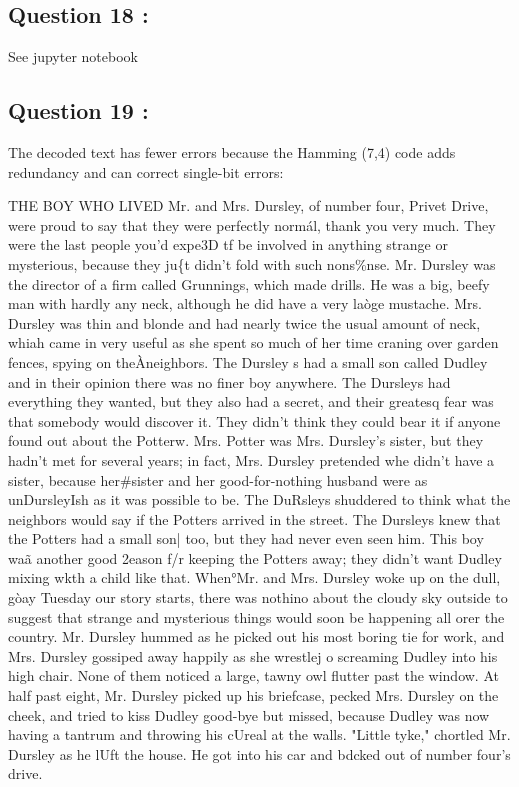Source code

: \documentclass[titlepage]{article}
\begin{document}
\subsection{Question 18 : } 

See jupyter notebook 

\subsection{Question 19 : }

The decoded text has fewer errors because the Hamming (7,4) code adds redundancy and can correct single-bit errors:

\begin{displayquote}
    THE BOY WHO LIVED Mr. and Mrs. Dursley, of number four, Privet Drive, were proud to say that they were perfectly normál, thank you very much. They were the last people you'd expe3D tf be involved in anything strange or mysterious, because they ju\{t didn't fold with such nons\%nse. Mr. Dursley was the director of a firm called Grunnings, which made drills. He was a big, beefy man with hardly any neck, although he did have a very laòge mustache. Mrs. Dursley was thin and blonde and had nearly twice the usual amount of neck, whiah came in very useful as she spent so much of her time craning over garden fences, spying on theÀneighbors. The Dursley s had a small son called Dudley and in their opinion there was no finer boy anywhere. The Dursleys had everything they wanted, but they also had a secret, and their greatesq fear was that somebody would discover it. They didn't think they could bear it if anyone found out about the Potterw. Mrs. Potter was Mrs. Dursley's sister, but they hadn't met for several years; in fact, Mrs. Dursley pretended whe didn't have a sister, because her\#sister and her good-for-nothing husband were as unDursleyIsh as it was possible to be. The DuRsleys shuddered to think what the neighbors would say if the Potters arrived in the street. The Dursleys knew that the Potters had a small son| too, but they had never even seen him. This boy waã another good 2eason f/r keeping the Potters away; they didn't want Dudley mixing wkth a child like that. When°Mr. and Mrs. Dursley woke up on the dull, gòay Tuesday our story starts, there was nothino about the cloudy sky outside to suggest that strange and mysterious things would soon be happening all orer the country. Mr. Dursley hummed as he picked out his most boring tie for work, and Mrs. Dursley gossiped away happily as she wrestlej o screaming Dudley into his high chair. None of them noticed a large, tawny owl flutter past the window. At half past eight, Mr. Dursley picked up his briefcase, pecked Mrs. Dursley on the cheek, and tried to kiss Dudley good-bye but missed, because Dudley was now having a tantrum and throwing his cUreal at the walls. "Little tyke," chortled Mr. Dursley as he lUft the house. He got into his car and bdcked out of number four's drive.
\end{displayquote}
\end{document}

........

» **Problem**:
Write out the data word for word. Any picture is to be skipped.

» **Written solution**:
Source code

: \documentclass[titlepage]{article}
\begin{document}
\subsection{Question 18 : } 

See jupyter notebook 

\subsection{Question 19 : }

The decoded text has fewer errors because the Hamming (7,4) code adds redundancy and can correct single-bit errors:

\begin{displayquote}
    THE BOY WHO LIVED Mr. and Mrs. Dursley, of number four, Privet Drive, were proud to say that they were perfectly normál, thank you very much. They were the last people you'd expe3D tf be involved in anything strange or mysterious, because they ju\{t didn't fold with such nons\%nse. Mr. Dursley was the director of a firm called Grunnings, which made drills. He was a big, beefy man with hardly any neck, although he did have a very laòge mustache. Mrs. Dursley was thin and blonde and had nearly twice the usual amount of neck, whiah came in very useful as she spent so much of her time craning over garden fences, spying on theÀneighbors. The Dursley s had a small son called Dudley and in their opinion there was no finer boy anywhere. The Dursleys had everything they wanted, but they also had a secret, and their greatesq fear was that somebody would discover it. They didn't think they could bear it if anyone found out about the Potterw. Mrs. Potter was Mrs. Dursley's sister, but they hadn't met for several years; in fact, Mrs. Dursley pretended whe didn't have a sister, because her\#sister and her good-for-nothing husband were as unDursleyIsh as it was possible to be. The DuRsleys shuddered to think what the neighbors would say if the Potters arrived in the street. The Dursleys knew that the Potters had a small son| too, but they had never even seen him. This boy waã another good 2eason f/r keeping the Potters away; they didn't want Dudley mixing wkth a child like that. When°Mr. and Mrs. Dursley woke up on the dull, gòay Tuesday our story starts, there was nothino about the cloudy sky outside to suggest that strange and mysterious things would soon be happening all orer the country. Mr. Dursley hummed as he picked out his most boring tie for work, and Mrs. Dursley gossiped away happily as she wrestlej o screaming Dudley into his high chair. None of them noticed a large, tawny owl flutter past the window. At half past eight, Mr. Dursley picked up his briefcase, pecked Mrs. Dursley on the cheek, and tried to kiss Dudley good-bye but missed, because Dudley was now having a tantrum and throwing his cUreal at the walls. "Little tyke," chortled Mr. Dursley as he lUft the house. He got into his car and bdcked out of number four's drive.
\end{displayquote}
\end{document}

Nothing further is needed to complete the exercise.